This summer, SF Shakes will perform Pericles, Prince of Tyre. Last summer’s production was broadcast live and online due to the pandemic. This year’s selection, however, will be an experiment in hybridity and structure as the Bay Area gradually enters a post-pandemic era. The play will be performed live in 4 episodes released serially over the duration of the summer. Episodes 1 through 3 will adopt the same online format as last year’s virtual King Lear, but the final episode will usher SF Shake’s return to in-person park performances. [Visit our Pericles page for details and program information.]
In addition to the episodic performance structure, another new element will be collaborative shared leadership among multiple directors. Festival Artistic Director Rebecca J. Ennals will helm Episode 1. Veteran virtual director Elizabeth Carter will drive Episode 3, and Carla Pantoja will direct Episodes 2 and 4. Carolina Morones will serve as pre-show director responsible for stringing the episodes together with engaging connective tissue and synopses so that playgoers can follow the story from episode to episode.
As Director of Vision, Pantoja acts in a showrunner capacity, providing the creative foundations for the production, ensuring artistic consistency across the span of all episodes, and making sure that the story that Pantoja wants to communicate with and through Pericles is conveyed to audiences. Before we go any further, it’s worth summarizing the play briefly since it’s not as familiar to some as say Macbeth or Hamlet.

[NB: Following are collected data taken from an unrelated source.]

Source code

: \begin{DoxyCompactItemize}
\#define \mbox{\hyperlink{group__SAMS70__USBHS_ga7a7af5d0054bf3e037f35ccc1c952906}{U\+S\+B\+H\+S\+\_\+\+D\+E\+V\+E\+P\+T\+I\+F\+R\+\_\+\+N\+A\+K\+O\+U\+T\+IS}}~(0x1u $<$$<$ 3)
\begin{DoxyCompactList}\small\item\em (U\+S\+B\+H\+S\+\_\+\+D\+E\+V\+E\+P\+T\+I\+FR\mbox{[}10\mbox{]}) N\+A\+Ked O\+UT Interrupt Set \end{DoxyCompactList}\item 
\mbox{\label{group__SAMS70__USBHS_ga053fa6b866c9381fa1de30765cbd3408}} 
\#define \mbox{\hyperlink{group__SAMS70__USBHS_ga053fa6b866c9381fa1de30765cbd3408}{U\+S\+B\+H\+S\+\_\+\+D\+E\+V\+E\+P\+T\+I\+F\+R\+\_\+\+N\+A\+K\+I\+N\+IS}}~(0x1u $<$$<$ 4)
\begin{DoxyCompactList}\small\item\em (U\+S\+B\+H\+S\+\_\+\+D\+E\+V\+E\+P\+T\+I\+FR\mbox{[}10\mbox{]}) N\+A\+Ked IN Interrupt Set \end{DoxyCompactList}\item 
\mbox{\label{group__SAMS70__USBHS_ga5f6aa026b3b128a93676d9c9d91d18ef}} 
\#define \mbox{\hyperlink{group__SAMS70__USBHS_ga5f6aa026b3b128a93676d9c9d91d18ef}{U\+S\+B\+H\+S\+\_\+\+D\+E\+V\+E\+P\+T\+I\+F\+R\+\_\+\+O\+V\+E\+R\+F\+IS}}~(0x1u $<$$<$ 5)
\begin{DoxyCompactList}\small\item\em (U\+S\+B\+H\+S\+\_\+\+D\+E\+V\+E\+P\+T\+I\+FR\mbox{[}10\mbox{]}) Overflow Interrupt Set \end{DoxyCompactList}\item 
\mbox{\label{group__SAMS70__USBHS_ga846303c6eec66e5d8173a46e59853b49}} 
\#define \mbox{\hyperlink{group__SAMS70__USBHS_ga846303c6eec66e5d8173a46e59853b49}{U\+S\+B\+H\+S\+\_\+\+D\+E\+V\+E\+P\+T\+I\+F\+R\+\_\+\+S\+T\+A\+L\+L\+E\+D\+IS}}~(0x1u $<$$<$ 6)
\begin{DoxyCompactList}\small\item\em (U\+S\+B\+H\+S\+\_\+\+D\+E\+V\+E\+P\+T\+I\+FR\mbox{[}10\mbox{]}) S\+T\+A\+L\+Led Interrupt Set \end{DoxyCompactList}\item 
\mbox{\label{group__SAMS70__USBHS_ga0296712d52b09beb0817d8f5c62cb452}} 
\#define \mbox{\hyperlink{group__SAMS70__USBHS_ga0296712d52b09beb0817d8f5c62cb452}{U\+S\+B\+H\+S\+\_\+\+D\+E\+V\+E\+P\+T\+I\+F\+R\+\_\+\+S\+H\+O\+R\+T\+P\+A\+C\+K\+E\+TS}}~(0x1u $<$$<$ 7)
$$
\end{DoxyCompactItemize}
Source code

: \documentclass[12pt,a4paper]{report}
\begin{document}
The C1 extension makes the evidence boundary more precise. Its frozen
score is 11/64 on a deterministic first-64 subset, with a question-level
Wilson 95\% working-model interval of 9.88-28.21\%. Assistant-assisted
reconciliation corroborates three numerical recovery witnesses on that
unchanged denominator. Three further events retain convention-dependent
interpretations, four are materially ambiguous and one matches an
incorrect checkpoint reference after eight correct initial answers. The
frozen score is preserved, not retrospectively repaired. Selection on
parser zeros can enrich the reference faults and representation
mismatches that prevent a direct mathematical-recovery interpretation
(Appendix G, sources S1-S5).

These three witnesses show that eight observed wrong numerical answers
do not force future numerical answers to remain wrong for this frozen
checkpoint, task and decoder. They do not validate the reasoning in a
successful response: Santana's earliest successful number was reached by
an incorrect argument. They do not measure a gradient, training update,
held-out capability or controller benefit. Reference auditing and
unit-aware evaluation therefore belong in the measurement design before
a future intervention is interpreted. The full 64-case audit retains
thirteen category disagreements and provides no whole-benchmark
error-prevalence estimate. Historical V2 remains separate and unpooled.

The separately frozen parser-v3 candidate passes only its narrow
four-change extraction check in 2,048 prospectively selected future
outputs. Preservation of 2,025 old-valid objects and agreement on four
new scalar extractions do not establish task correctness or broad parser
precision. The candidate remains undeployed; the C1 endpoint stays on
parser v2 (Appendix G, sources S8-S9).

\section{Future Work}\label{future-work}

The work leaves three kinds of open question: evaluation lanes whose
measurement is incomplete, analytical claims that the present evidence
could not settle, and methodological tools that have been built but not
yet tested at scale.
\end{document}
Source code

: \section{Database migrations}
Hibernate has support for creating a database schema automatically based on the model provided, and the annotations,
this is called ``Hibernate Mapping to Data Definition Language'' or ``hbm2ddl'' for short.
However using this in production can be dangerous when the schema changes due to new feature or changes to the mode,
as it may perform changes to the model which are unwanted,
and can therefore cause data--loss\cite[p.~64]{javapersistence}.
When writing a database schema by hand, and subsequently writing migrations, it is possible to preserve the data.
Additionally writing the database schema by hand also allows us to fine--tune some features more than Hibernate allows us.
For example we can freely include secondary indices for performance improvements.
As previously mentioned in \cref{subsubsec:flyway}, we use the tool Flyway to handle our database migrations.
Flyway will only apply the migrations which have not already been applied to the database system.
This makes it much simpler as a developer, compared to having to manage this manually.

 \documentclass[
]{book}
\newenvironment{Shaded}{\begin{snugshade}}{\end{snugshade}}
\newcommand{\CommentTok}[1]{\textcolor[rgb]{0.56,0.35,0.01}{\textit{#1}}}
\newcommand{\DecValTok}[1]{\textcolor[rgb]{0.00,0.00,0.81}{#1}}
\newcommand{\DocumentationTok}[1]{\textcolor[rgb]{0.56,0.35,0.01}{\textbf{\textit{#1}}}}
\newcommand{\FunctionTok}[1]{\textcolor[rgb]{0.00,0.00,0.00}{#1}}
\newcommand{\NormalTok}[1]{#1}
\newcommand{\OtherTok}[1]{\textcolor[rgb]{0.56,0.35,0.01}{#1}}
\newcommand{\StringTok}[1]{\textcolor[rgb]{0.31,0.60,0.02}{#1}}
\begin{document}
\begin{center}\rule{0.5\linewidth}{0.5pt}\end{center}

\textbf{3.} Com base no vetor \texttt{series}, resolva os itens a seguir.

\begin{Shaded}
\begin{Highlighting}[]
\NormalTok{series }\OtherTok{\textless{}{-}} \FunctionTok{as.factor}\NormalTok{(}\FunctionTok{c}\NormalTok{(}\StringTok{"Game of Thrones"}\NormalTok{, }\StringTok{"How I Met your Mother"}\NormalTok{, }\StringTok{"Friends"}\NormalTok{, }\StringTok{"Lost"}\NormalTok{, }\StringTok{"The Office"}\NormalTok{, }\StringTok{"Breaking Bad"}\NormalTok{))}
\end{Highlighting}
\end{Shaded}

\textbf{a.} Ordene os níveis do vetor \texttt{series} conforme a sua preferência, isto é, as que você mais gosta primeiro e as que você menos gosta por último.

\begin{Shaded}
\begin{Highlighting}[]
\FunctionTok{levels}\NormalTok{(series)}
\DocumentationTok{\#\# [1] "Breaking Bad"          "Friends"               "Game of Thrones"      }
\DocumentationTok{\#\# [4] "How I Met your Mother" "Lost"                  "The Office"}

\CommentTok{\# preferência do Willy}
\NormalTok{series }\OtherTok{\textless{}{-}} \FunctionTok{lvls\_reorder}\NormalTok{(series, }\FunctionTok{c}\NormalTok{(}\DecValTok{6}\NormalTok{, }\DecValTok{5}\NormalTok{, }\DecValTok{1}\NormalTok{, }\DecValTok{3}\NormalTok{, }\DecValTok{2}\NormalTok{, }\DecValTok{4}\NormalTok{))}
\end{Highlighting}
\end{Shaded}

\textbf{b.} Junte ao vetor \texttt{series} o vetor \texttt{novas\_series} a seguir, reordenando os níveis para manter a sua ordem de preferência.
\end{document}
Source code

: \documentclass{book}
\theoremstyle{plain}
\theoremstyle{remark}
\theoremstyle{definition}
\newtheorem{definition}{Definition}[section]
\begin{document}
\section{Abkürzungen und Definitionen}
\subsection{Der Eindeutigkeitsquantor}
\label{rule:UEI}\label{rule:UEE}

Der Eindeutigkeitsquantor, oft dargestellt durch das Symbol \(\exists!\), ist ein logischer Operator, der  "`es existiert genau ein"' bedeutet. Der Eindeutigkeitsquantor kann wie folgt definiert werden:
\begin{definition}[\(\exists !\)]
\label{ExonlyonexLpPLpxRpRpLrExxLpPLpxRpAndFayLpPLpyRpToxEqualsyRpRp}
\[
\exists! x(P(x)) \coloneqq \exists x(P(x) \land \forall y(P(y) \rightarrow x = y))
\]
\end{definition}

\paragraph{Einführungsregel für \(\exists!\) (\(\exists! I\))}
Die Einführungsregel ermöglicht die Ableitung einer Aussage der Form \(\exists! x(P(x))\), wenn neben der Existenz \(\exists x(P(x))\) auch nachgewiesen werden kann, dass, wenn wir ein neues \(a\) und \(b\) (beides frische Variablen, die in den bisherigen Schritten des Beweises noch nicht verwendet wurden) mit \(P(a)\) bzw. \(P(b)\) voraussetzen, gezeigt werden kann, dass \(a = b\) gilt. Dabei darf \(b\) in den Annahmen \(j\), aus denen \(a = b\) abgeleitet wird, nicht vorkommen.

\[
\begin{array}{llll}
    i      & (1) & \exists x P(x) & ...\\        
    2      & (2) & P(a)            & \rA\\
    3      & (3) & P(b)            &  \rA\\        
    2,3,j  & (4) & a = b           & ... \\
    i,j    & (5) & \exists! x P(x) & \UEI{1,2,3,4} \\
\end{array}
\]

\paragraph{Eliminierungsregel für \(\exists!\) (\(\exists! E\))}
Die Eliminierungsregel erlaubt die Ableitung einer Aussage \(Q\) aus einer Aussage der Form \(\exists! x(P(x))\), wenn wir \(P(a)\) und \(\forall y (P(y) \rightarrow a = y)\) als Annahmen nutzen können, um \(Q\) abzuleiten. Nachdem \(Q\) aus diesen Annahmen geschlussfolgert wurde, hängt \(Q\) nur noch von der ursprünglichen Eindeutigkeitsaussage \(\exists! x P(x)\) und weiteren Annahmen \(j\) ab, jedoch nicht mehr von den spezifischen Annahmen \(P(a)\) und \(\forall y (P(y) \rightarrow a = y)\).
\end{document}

Pericles is a Jacobean romance set in the Eastern Mediterranean of the classical past. The literary emblem of romance is the wandering boat as the vehicle for separation and reunion. Romances commonly stage a tragic de-composition of the family—often the fault of shipwreck—that is eventually reversed by a joyful re-composition of the family by play’s end. In between these scenes of separation and reunion are travel, conflict, and confusion. The play ricochets all around the ancient Mediterranean starting in Antioch (Turkey) and visiting Tyre (Lebanon), Tarsus (Turkey), Pentapolis (Libya), Mytilene (Greece), and Ephesus (Turkey). Family separation begins on a boat at sea when Pericles loses his wife Thaisa to death in childbirth in the midst of a great storm. Bereaved, Pericles entrusts the rearing of his newborn daughter Marina to the care of his allies, the rulers of Tarsus. Fourteen years pass and Marina’s foster mother seeks to have Marina murdered, but not before the young woman is suddenly kidnapped by pirates and sold to a brothel in Mytilene. When Pericles arrives in Tarsus to retrieve his daughter, he is told that she is dead and he returns to the sea to drift despondently. In Mytilene meanwhile, Marina’s grace, learning, and virtue utterly disrupt the business of the bawdy house and she is removed to an honorable house on the island to earn her living as a teacher. When Pericles, despondent, arrives in Mytilene, Marina is called to the scene to provide consolation. This chance meeting redeems the history of Pericles’s loss and triggers an astonishing series of recognitions that ends with the joyful reconstitution of Pericles’s family.
Meet Carla Pantoja
Chances are you have already encountered Pantoja if you follow theatre in Northern California. Her roots run deep in the Bay Area where she was born and raised. She has a long history with the San Francisco Shakespeare Festival. She played Katherine in The Taming of the Shrew (2014), Tybalt in Romeo and Juliet (2015), and Paulina in The Winter’s Tale (2016) for Free Shakespeare in the Park. She directed Romeo and Juliet and Comedy of Errors for the Festival’s Shakespeare on Tour Program, and she has taught in Bay Area Shakespeare Camp. As an actor, director, intimacy director, and certified fight director she has worked widely throughout the Bay Area with groups like Cal Shakes, Playground, Magic Theatre, SF Mime Troupe, Shotgun Players, and Woman’s Will (the last was an all-female Shakespeare company.) She is also the secretary for the Dueling Arts International governing body.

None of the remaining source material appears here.